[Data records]
..............................
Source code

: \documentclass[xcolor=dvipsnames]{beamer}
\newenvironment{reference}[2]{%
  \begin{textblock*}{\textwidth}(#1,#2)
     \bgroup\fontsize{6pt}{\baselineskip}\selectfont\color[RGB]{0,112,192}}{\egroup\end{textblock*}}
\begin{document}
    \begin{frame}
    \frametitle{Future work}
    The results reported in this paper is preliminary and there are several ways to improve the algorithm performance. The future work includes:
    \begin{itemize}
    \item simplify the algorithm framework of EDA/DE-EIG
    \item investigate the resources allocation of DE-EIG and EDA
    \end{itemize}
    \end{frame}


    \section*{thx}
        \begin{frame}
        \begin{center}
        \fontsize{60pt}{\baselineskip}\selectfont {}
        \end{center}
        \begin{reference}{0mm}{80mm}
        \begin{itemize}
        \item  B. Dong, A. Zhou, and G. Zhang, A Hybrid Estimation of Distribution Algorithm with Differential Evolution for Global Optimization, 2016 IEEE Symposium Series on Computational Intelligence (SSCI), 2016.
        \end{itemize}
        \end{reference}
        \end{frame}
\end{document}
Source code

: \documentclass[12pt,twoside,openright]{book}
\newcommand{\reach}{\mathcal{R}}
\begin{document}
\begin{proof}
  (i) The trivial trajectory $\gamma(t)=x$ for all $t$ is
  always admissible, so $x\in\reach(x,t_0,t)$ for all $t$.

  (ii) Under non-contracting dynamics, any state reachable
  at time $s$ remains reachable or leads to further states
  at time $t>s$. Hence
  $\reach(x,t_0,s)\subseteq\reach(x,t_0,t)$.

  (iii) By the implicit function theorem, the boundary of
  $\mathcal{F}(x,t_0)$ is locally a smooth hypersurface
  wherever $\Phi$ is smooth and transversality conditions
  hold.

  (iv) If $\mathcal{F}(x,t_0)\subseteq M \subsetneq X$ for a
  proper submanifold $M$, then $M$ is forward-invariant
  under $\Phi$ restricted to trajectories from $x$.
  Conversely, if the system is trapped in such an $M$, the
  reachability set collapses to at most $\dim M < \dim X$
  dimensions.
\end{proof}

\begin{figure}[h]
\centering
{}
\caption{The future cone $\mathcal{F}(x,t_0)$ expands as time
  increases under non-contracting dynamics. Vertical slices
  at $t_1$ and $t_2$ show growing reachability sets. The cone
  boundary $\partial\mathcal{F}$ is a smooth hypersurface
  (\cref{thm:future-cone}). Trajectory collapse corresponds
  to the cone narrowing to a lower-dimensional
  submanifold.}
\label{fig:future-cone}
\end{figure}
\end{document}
..............................
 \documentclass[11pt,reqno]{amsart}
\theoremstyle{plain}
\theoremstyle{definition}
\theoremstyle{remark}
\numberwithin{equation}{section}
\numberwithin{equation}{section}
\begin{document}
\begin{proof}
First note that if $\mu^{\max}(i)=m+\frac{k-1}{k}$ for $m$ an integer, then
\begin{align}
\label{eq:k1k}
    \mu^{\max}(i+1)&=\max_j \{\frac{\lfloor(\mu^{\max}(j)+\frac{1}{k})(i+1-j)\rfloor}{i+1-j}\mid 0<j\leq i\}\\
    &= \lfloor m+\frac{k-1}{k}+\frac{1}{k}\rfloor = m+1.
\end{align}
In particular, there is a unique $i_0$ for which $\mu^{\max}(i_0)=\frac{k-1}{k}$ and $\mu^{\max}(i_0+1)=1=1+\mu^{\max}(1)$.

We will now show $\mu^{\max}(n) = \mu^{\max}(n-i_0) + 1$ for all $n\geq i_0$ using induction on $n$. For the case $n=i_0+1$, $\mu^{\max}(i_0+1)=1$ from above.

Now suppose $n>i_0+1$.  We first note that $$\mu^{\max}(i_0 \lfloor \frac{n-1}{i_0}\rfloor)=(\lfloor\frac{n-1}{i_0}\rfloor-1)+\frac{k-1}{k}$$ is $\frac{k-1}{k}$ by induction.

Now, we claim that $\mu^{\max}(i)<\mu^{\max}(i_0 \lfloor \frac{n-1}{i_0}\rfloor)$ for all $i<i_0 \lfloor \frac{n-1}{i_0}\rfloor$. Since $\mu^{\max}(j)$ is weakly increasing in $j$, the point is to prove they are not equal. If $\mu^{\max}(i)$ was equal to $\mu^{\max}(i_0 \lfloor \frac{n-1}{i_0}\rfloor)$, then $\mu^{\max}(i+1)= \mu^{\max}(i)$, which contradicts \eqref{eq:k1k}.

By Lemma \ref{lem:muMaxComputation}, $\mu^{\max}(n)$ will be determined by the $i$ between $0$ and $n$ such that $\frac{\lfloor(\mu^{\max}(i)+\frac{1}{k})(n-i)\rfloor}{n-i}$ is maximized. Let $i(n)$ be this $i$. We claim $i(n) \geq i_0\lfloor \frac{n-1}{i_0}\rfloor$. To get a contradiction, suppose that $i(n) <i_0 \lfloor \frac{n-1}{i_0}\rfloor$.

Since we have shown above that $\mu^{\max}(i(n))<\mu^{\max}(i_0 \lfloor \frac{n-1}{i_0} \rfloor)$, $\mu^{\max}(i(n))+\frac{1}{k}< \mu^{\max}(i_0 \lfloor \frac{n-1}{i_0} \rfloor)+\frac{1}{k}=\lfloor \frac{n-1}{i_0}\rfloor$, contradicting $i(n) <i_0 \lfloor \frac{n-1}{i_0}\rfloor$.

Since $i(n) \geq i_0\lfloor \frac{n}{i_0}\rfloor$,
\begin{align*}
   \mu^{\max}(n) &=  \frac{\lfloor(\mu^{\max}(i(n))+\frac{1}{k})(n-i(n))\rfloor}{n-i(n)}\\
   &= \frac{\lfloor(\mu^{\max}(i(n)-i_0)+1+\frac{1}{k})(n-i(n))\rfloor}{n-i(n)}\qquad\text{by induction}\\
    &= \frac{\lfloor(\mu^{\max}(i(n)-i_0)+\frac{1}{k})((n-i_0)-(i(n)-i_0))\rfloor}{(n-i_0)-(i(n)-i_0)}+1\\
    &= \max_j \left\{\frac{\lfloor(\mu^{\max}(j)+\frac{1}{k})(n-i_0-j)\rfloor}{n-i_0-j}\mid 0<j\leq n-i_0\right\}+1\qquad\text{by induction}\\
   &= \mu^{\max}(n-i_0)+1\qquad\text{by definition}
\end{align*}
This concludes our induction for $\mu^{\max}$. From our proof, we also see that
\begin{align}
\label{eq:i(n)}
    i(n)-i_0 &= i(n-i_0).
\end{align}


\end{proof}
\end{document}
..............................
▶ **Prompt**: Only lines with the word "baselineskip" are wanted; pull each of them from the records.

▶ **Reply to the exercise**:
     \bgroup\fontsize{6pt}{\baselineskip}\selectfont\color[RGB]{0,112,192}}{\egroup\end{textblock*}}
        \fontsize{60pt}{\baselineskip}\selectfont {}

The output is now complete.